Who doesn’t love to be invited places? To know that someone thinks enough of them to include them in their special day? It truly is something, isn’t it?!
How Could You Say Such A Thing?!!
Ok, I have to admit that being invited to participate is special. And knowing that someone cares about me is a really big deal. Unfortunately, the specialness of the invitation rarely overrides the feelings I have at being invited in the first place:
- Slightly pissed
This doesn’t make the slightest bit of sense, does it? How could that little harbinger of joy make me feel so uncomfortable? So irritated? So ready to contact the sender and ask them how they could do this to me?!!

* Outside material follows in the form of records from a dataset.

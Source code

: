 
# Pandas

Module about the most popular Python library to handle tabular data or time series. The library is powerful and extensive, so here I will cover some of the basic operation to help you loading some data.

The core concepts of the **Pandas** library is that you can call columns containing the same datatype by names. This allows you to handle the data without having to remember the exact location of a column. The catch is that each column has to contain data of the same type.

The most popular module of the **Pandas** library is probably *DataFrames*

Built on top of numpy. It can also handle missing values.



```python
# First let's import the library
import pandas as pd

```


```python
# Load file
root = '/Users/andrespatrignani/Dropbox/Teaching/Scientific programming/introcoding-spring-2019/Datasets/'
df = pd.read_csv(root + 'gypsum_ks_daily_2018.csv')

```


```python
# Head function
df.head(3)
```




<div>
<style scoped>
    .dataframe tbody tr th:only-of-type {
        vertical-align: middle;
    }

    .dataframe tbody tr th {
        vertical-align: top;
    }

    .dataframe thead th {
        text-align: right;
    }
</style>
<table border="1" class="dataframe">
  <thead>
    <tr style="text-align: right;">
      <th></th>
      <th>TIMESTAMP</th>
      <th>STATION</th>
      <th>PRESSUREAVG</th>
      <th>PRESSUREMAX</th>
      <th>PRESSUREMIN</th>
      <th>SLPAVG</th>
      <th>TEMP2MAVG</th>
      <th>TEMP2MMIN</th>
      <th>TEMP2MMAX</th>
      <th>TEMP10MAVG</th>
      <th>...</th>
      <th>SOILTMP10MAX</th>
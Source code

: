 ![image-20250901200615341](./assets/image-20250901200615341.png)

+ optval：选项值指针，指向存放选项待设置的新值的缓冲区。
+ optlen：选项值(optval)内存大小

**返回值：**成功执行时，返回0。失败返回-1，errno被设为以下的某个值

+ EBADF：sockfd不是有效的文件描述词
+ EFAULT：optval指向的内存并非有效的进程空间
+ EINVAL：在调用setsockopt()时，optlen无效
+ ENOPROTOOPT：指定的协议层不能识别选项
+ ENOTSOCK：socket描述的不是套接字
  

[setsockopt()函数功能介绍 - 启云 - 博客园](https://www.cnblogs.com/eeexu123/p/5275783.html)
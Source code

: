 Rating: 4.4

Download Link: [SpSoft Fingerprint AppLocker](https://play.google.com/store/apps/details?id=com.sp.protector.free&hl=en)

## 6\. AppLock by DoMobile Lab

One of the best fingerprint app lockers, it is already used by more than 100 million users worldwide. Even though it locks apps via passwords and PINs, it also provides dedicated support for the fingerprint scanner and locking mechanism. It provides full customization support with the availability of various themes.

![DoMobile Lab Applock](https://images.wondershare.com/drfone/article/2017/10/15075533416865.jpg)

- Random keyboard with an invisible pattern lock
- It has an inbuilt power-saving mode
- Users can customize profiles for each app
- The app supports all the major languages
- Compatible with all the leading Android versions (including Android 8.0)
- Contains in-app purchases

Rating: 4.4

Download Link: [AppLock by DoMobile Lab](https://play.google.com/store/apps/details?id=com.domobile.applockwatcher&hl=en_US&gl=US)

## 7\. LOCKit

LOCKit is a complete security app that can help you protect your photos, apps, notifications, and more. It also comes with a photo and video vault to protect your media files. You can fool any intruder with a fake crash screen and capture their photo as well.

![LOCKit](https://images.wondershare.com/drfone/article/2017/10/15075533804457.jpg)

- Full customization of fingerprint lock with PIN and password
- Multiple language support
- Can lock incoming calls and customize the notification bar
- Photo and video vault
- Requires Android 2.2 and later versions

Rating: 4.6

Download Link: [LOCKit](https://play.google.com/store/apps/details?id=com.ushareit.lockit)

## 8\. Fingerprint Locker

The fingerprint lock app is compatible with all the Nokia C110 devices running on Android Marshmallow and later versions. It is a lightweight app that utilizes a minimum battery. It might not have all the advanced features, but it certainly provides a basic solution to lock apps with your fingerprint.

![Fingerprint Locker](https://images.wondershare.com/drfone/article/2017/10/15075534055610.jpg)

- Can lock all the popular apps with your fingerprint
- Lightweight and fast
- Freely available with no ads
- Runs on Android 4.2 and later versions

What Exactly Is All This Nonsense About?
Several days ago, an invitation came in the mail. I knew it was coming as I had been forewarned, however, that did not minimize the sick feeling I had when I saw the party-sized rectangle sitting on the counter. It sat unopened for 2 days mocking me, daring me to open it.
(i hate you invitation)
Parties are difficult things for me, as you probably gathered by reading the list of unsettling emotions I experience upon receiving invitations. How could something so special, so fun, induce such awful feelings? I mean parties are an excuse to dress up a bit, visit with a group of friends and maybe make new acquaintances! And hey, maybe there’s a favorite dish you’d like to share! Festive music! Lots of conversation! Possibly you’ve been alerted ahead of time that there are several new folks “you’ve just gotta’ meet!” Who wouldn’t be champing at the bit for a night like this?!
Let Me Break It Down For You
- Dressing up? I’m not big on it because my sensory issues can make clothing very uncomfortable – especially the dress-up kind.
- Favorite dish? I’m a domestic disaster: Grade A, Number 1 horrible cook. And that’s being kind.
- Conversation? One-to-one conversations can be difficult. Add a room full of other folks, or a circle of people all sharing, and my ability to attend is out the window.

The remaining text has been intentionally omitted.